(Stored data)
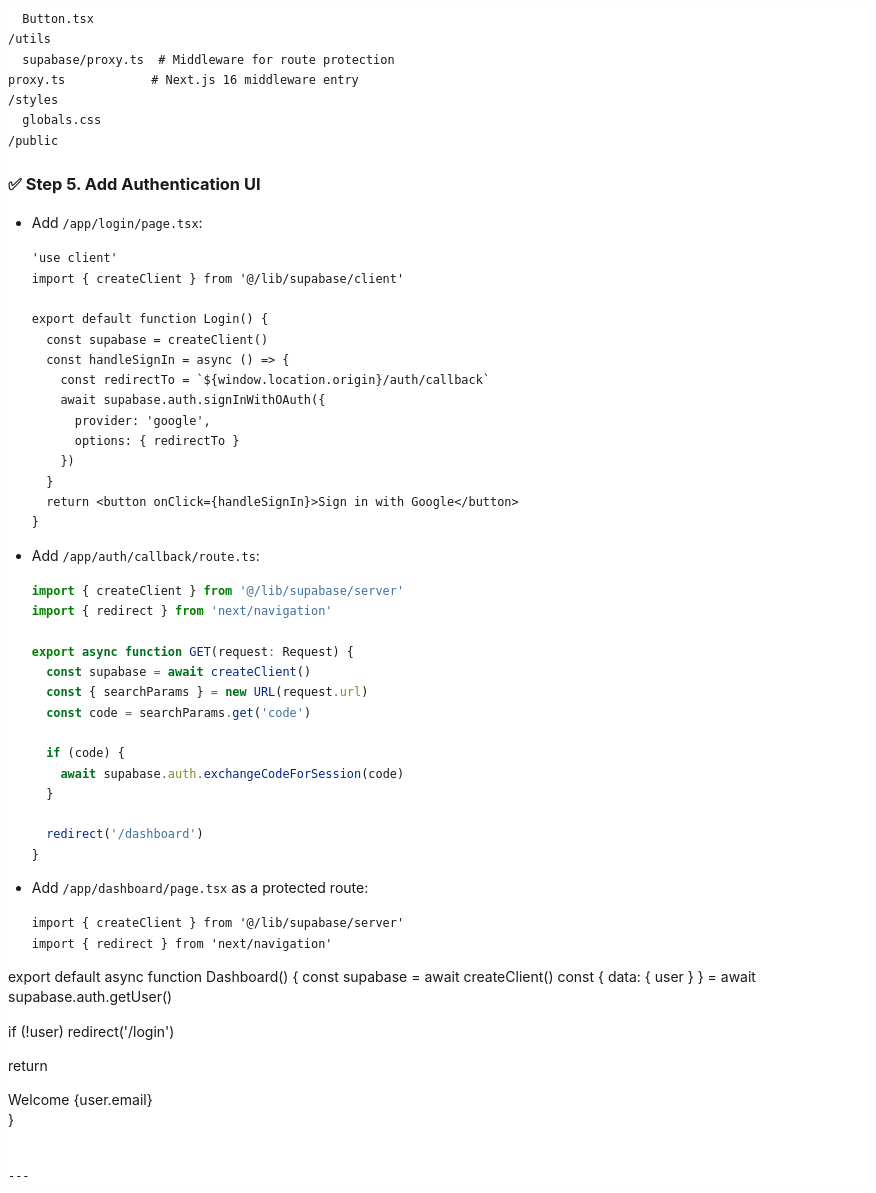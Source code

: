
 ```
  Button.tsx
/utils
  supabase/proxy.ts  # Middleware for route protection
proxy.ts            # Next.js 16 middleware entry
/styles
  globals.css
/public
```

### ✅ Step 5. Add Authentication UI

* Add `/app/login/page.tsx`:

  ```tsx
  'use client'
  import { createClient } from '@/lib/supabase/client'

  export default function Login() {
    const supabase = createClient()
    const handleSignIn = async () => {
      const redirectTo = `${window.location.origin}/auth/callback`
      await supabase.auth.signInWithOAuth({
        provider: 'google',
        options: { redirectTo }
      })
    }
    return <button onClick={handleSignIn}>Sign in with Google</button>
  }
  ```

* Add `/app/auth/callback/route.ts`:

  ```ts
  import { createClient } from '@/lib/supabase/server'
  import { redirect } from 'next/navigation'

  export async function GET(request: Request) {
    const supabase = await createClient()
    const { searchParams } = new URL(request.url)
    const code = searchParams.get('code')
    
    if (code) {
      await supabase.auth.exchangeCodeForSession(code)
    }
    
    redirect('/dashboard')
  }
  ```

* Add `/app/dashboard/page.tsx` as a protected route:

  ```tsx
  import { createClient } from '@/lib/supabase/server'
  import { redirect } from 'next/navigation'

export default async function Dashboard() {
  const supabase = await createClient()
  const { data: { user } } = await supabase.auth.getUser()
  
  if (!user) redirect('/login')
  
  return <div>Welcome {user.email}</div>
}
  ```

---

#### WHAT YOU WILL DO:
Repeat the entries above exactly as written, but not their pictures.

#### ANSWER AREA:
Source code

:
 ```
  Button.tsx
/utils
  supabase/proxy.ts  # Middleware for route protection
proxy.ts            # Next.js 16 middleware entry
/styles
  globals.css
/public
```

### ✅ Step 5. Add Authentication UI

* Add `/app/login/page.tsx`:

  ```tsx
  'use client'
  import { createClient } from '@/lib/supabase/client'

  export default function Login() {
    const supabase = createClient()
    const handleSignIn = async () => {
      const redirectTo = `${window.location.origin}/auth/callback`
      await supabase.auth.signInWithOAuth({
        provider: 'google',
        options: { redirectTo }
      })
    }
    return <button onClick={handleSignIn}>Sign in with Google</button>
  }
  ```

* Add `/app/auth/callback/route.ts`:

  ```ts
  import { createClient } from '@/lib/supabase/server'
  import { redirect } from 'next/navigation'

  export async function GET(request: Request) {
    const supabase = await createClient()
    const { searchParams } = new URL(request.url)
    const code = searchParams.get('code')
    
    if (code) {
      await supabase.auth.exchangeCodeForSession(code)
    }
    
    redirect('/dashboard')
  }
  ```

* Add `/app/dashboard/page.tsx` as a protected route:

  ```tsx
  import { createClient } from '@/lib/supabase/server'
  import { redirect } from 'next/navigation'

export default async function Dashboard() {
  const supabase = await createClient()
  const { data: { user } } = await supabase.auth.getUser()
  
  if (!user) redirect('/login')
  
  return <div>Welcome {user.email}</div>
}
  ```

---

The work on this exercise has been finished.